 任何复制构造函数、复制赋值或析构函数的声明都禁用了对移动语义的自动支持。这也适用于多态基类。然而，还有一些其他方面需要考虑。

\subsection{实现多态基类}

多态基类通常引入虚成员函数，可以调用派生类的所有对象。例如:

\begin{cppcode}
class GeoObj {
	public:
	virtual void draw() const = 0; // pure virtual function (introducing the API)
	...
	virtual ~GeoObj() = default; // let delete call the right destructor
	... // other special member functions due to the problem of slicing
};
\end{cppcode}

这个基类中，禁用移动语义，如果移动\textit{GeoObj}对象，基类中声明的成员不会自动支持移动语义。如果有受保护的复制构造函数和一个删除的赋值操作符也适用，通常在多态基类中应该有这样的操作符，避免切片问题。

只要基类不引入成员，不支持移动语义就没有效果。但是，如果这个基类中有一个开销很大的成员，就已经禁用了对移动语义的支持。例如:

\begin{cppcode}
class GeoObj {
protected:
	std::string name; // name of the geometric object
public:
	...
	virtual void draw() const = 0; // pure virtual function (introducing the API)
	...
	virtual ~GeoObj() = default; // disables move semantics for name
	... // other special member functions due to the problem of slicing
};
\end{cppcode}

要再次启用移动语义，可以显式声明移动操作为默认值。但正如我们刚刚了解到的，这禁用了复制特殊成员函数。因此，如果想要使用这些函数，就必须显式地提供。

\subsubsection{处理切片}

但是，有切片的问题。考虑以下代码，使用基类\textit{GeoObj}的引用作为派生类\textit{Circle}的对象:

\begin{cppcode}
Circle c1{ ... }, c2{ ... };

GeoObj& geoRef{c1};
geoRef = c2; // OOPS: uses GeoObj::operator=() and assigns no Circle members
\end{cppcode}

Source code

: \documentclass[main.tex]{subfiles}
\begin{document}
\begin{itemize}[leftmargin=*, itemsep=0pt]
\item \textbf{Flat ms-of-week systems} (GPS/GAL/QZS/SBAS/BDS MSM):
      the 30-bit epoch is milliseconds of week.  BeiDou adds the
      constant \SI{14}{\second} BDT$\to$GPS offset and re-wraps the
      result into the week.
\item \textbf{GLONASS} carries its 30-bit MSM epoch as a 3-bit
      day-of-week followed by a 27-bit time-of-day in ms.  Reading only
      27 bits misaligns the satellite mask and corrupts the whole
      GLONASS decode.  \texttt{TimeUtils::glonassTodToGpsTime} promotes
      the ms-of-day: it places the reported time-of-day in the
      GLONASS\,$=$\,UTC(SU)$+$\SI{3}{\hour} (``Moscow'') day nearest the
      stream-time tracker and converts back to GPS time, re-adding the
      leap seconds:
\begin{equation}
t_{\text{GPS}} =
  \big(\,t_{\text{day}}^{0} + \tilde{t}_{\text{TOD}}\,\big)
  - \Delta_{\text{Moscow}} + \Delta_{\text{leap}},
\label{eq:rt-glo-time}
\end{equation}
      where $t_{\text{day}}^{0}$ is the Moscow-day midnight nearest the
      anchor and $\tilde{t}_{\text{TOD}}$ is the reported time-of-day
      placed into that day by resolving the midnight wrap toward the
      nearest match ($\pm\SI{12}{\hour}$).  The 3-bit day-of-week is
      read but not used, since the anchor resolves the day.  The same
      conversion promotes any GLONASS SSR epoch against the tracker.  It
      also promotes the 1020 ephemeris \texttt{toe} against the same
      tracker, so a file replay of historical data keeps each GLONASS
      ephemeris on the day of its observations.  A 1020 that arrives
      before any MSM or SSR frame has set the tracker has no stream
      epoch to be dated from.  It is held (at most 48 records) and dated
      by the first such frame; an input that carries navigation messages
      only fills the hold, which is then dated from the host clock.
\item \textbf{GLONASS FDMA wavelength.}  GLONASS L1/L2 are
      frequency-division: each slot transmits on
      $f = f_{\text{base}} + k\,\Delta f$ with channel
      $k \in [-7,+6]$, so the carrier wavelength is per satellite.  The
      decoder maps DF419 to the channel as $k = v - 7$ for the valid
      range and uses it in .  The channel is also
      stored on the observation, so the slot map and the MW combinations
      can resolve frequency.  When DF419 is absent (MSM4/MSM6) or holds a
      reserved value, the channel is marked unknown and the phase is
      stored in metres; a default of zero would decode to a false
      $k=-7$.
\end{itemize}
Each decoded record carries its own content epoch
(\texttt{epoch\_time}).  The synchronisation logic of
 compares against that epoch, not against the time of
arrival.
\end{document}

+ + + + +

What the task requires: Scan the material above for lines that contain the string "leap", and copy each such line.

Expected answer:
      leap seconds:
  - \Delta_{\text{Moscow}} + \Delta_{\text{leap}},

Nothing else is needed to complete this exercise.